B) Œuvres principales

15 symphonies:

La musique de Chostakovitch est indissociable de sa vie personnelle. Beaucoup d’œuvres ne sont pas de la « musique pure » et évoquent des images extra musicales, surtout dans les symphonies. «Ma 7e symphonie porte en elle les funestes événements de 1941» à propos de l’agression nazie. «Je souffre pour tous ceux qui ont été torturés, exécutés, qui sont morts de faim, qu’ils soient victimes d’Hitler ou assassinés sur ordre de Staline. Je porte le deuil éternel de toutes les victimes. Mes symphonies sont des pierres tombales» dit-il encore. A propos de la 9e symphonie, Staline y attendait une ode à la victoire, mais fut déçu par une œuvre jugée mièvre, beaucoup d’officiels communistes croyaient que Chostakovitch prenaient la victoire de l’armée soviétique en dérision.

Opéras:

Le nez (1928) d’après un livre de Gogol, fut un grand succès populaire avant d’être critiqué et interdit par les autorités, considéré comme le produit d’une bourgeoisie décadente.
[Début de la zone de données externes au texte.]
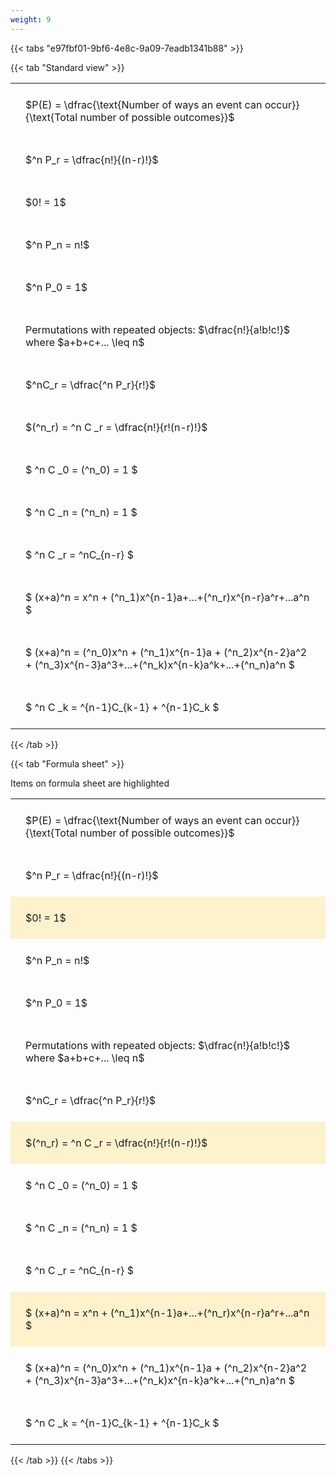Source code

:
 ```yaml
---
weight: 9
---
```


{{< tabs "e97fbf01-9bf6-4e8c-9a09-7eadb1341b88" >}}

{{< tab "Standard view" >}}

<style type="text/css">
#T_dc11f th.col_heading {
  text-align: left;
  font-size: 1em;
}
#T_dc11f td {
  text-align: left;
  font-size: 1em;
  padding: 1.5em;
}
</style>
<table id="T_dc11f">
  <thead>
  </thead>
  <tbody>
    <tr>
      <td id="T_dc11f_row0_col0" class="data row0 col0" >$P(E) = \dfrac{\text{Number of ways an event can occur}}{\text{Total number of possible outcomes}}$</td>
    </tr>
    <tr>
      <td id="T_dc11f_row1_col0" class="data row1 col0" >$^n P_r = \dfrac{n!}{(n-r)!}$</td>
    </tr>
    <tr>
      <td id="T_dc11f_row2_col0" class="data row2 col0" >$0! = 1$</td>
    </tr>
    <tr>
      <td id="T_dc11f_row3_col0" class="data row3 col0" >$^n P_n = n!$</td>
    </tr>
    <tr>
      <td id="T_dc11f_row4_col0" class="data row4 col0" >$^n P_0 = 1$</td>
    </tr>
    <tr>
      <td id="T_dc11f_row5_col0" class="data row5 col0" >Permutations with repeated objects: $\dfrac{n!}{a!b!c!}$ where $a+b+c+... \leq n$</td>
    </tr>
    <tr>
      <td id="T_dc11f_row6_col0" class="data row6 col0" >$^nC_r = \dfrac{^n P_r}{r!}$</td>
    </tr>
    <tr>
      <td id="T_dc11f_row7_col0" class="data row7 col0" >$(^n_r) = ^n C _r = \dfrac{n!}{r!(n-r)!}$</td>
    </tr>
    <tr>
      <td id="T_dc11f_row8_col0" class="data row8 col0" >$ ^n C _0 = (^n_0) = 1 $</td>
    </tr>
    <tr>
      <td id="T_dc11f_row9_col0" class="data row9 col0" >$ ^n C _n = (^n_n) = 1 $</td>
    </tr>
    <tr>
      <td id="T_dc11f_row10_col0" class="data row10 col0" >$ ^n C _r = ^nC_{n-r} $</td>
    </tr>
    <tr>
      <td id="T_dc11f_row11_col0" class="data row11 col0" >$ (x+a)^n = x^n + (^n_1)x^{n-1}a+...+(^n_r)x^{n-r}a^r+...a^n    $</td>
    </tr>
    <tr>
      <td id="T_dc11f_row12_col0" class="data row12 col0" >$ (x+a)^n = (^n_0)x^n + (^n_1)x^{n-1}a + (^n_2)x^{n-2}a^2 + (^n_3)x^{n-3}a^3+...+(^n_k)x^{n-k}a^k+...+(^n_n)a^n $</td>
    </tr>
    <tr>
      <td id="T_dc11f_row13_col0" class="data row13 col0" >$ ^n C _k = ^{n-1}C_{k-1} + ^{n-1}C_k $</td>
    </tr>
  </tbody>
</table>
{{< /tab >}}

{{< tab "Formula sheet" >}}

Items on formula sheet are highlighted 
<br>
<style type="text/css">
#T_5e776 th.col_heading {
  text-align: left;
  font-size: 1em;
}
#T_5e776 td {
  text-align: left;
  font-size: 1em;
  padding: 1.5em;
}
#T_5e776_row0_col0, #T_5e776_row1_col0, #T_5e776_row3_col0, #T_5e776_row4_col0, #T_5e776_row5_col0, #T_5e776_row6_col0, #T_5e776_row8_col0, #T_5e776_row9_col0, #T_5e776_row10_col0, #T_5e776_row12_col0, #T_5e776_row13_col0 {
  background-color: rgba(0,0,0,0);
}
#T_5e776_row2_col0, #T_5e776_row7_col0, #T_5e776_row11_col0 {
  background-color: rgba(255,194,10, 0.2);
}
</style>
<table id="T_5e776">
  <thead>
  </thead>
  <tbody>
    <tr>
      <td id="T_5e776_row0_col0" class="data row0 col0" >$P(E) = \dfrac{\text{Number of ways an event can occur}}{\text{Total number of possible outcomes}}$</td>
    </tr>
    <tr>
      <td id="T_5e776_row1_col0" class="data row1 col0" >$^n P_r = \dfrac{n!}{(n-r)!}$</td>
    </tr>
    <tr>
      <td id="T_5e776_row2_col0" class="data row2 col0" >$0! = 1$</td>
    </tr>
    <tr>
      <td id="T_5e776_row3_col0" class="data row3 col0" >$^n P_n = n!$</td>
    </tr>
    <tr>
      <td id="T_5e776_row4_col0" class="data row4 col0" >$^n P_0 = 1$</td>
    </tr>
    <tr>
      <td id="T_5e776_row5_col0" class="data row5 col0" >Permutations with repeated objects: $\dfrac{n!}{a!b!c!}$ where $a+b+c+... \leq n$</td>
    </tr>
    <tr>
      <td id="T_5e776_row6_col0" class="data row6 col0" >$^nC_r = \dfrac{^n P_r}{r!}$</td>
    </tr>
    <tr>
      <td id="T_5e776_row7_col0" class="data row7 col0" >$(^n_r) = ^n C _r = \dfrac{n!}{r!(n-r)!}$</td>
    </tr>
    <tr>
      <td id="T_5e776_row8_col0" class="data row8 col0" >$ ^n C _0 = (^n_0) = 1 $</td>
    </tr>
    <tr>
      <td id="T_5e776_row9_col0" class="data row9 col0" >$ ^n C _n = (^n_n) = 1 $</td>
    </tr>
    <tr>
      <td id="T_5e776_row10_col0" class="data row10 col0" >$ ^n C _r = ^nC_{n-r} $</td>
    </tr>
    <tr>
      <td id="T_5e776_row11_col0" class="data row11 col0" >$ (x+a)^n = x^n + (^n_1)x^{n-1}a+...+(^n_r)x^{n-r}a^r+...a^n    $</td>
    </tr>
    <tr>
      <td id="T_5e776_row12_col0" class="data row12 col0" >$ (x+a)^n = (^n_0)x^n + (^n_1)x^{n-1}a + (^n_2)x^{n-2}a^2 + (^n_3)x^{n-3}a^3+...+(^n_k)x^{n-k}a^k+...+(^n_n)a^n $</td>
    </tr>
    <tr>
      <td id="T_5e776_row13_col0" class="data row13 col0" >$ ^n C _k = ^{n-1}C_{k-1} + ^{n-1}C_k $</td>
    </tr>
  </tbody>
</table>
{{< /tab >}}
{{< /tabs >}}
Lady McBeth de Mtsensk (1932) qui l’a rendu célèbre. Staline n’a pas apprécié l’intrigue: l’assassinat légitime d’un tyran, se croyant visé. C’est après la composition de cet opéra que Chostakovitch commencera à se sentir inquiété par le pouvoir.

Autres:

Musiques de films (une trentaine) dont La chute de Berlin, 1949
2 concertos pour violon, 2 concertos pour violoncelle, 2 concertos pour piano
Suites pour orchestre, musique de chambre
15 quatuors à cordes
Musique pour piano (24 préludes et fugues), 1951
Œuvres pour chœur (Le soleil luit sur notre patrie)



Joseph Staline (1879-1953)

«La musique illumine les hommes de part en part, elle constitue leur dernier espoir et leur dernier salut. Et même ce fou de Staline, ce sauvage et ce boucher le sentait instinctivement. C’est pourquoi il détestait et il redoutait tant la musique»



Chostakovitch au piano

IV - La symphonie de chambre Op.110a


"Je me suis dit que si je mourais un jour, personne ne songerait à écrire une œuvre à ma mémoire. Aussi ai-je décidé de l'écrire moi-même. On pourrait mettre sur la couverture : "Dédié à la mémoire de l'auteur de ce quatuor." Le thème principal de ce quatuor sont les notes DSCH, c'est à dire mes initiales. J'ai aussi utilisé le chant révolutionnaire intitulé "Victimes de la terrible prison". Enfin, j'ai utilisé les thèmes de mes différentes compositions, 1° symphonie, 8° symphonie, 10° symphonie, concerto pour violoncelle, trio, Lady Macbeth. Une vraie salade."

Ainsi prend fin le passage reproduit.